*** Opening Data records ***
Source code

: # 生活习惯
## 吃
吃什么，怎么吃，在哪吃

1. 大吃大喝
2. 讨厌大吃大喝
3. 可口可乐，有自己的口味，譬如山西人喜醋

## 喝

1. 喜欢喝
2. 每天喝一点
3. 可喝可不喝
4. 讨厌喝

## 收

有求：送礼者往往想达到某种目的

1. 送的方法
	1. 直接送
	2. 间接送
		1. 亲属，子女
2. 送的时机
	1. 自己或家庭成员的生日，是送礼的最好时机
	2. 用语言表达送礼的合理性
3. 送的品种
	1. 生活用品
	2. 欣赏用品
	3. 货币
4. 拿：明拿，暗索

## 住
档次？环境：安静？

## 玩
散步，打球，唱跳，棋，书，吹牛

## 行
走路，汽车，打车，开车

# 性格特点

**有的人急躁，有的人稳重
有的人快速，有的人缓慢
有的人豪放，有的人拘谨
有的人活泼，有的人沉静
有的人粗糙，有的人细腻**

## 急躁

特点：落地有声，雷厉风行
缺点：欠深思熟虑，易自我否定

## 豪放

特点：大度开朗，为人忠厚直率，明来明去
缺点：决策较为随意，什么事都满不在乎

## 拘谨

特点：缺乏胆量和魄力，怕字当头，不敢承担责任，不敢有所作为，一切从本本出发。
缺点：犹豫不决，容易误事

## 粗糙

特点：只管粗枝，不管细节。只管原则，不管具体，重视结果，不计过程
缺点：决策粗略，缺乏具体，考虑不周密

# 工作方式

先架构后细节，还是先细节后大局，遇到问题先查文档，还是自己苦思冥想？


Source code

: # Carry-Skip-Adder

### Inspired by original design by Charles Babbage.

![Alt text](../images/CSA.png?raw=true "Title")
*** Closing Data records ***
▶ [Problem statement] The data above must be repeated in its entirety, exactly as given.

▶ [Written response]
Source code

: # 生活习惯
## 吃
吃什么，怎么吃，在哪吃

1. 大吃大喝
2. 讨厌大吃大喝
3. 可口可乐，有自己的口味，譬如山西人喜醋

## 喝

1. 喜欢喝
2. 每天喝一点
3. 可喝可不喝
4. 讨厌喝

## 收

有求：送礼者往往想达到某种目的

1. 送的方法
	1. 直接送
	2. 间接送
		1. 亲属，子女
2. 送的时机
	1. 自己或家庭成员的生日，是送礼的最好时机
	2. 用语言表达送礼的合理性
3. 送的品种
	1. 生活用品
	2. 欣赏用品
	3. 货币
4. 拿：明拿，暗索

## 住
档次？环境：安静？

## 玩
散步，打球，唱跳，棋，书，吹牛

## 行
走路，汽车，打车，开车

# 性格特点

**有的人急躁，有的人稳重
有的人快速，有的人缓慢
有的人豪放，有的人拘谨
有的人活泼，有的人沉静
有的人粗糙，有的人细腻**

## 急躁

特点：落地有声，雷厉风行
缺点：欠深思熟虑，易自我否定

## 豪放

特点：大度开朗，为人忠厚直率，明来明去
缺点：决策较为随意，什么事都满不在乎

## 拘谨

特点：缺乏胆量和魄力，怕字当头，不敢承担责任，不敢有所作为，一切从本本出发。
缺点：犹豫不决，容易误事

## 粗糙

特点：只管粗枝，不管细节。只管原则，不管具体，重视结果，不计过程
缺点：决策粗略，缺乏具体，考虑不周密

# 工作方式

先架构后细节，还是先细节后大局，遇到问题先查文档，还是自己苦思冥想？


Source code

: # Carry-Skip-Adder

### Inspired by original design by Charles Babbage.

![Alt text](../images/CSA.png?raw=true "Title")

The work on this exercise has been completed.